Now we can generate our own wine reviews! Let's look at a few examples:

generate_description("A fruity merlot, with a smoky")

"A fruity merlot, with a smoky oak . The black tea and toasty oak , apricot , allied to the next six years of lively , it 's an apéritif wine very tight and soft , it too extracted Malbec . Best now . Now–2014 ."

generate_description("A full bodied cabernet")

"A full bodied cabernet sauvignon . It has honey , it 's a delicious , and berry fruits and rich future ."

generate_description("Spicy")

'Spicy cinnamon , it would pair with hearty mouthful of Pinot they are tougher , currants , cherries lead to the finish .'

generate_description("This wine is terrible")

'This wine is terrible flaws here . In the black fruit . It feels tight tannins , luscious and fresh and sophisticated notes , this wine offers aromas emerge with ample cherry flavors . The finish is very impressive is a bit of cherry , which offers a shame to soften . In the ripe and Mourvèdre , with suggesting wet cement , juicy and bitter , this 100 % Syrah with just yearning to say that will put in French oak flavors are certified - dimensional in the perfumes , packed with mixed with mature fruit and minerality and a final indication of'

Conclusion¶

There we have it! A (very rudimentary) text generation model!

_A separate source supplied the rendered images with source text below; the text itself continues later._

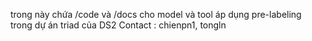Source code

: trong này chứa /code và /docs cho model và tool áp dụng pre-labeling trong dự án triad của DS2 
Contact : chienpn1, tongln
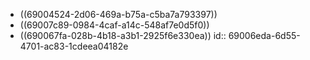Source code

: - ((69004524-2d06-469a-b75a-c5ba7a793397))
- ((69007c89-0984-4caf-a14c-548af7e0d5f0))
- ((690067fa-028b-4b18-a3b1-2925f6e330ea))
  id:: 69006eda-6d55-4701-ac83-1cdeea04182e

The descriptions certainly aren't great - I don't think any human would be fooled! However, given how rudimentary our model is, I think that the results are surprisingly good. The sentences are mostly coherent, and they also do quite well at capturing the vocabulary and phrases distinctive of the wine description genre! This shows how even the simplest model can "learn" features distinctive of the dataset it was trained on.

Of course the field of natural language processing has methods that are much better than Markov chains!! Recurrent neural networks, transformers, etc... Maybe we'll look at those in a future notebook.

In the meantime, enjoy this Markovian Sommelier!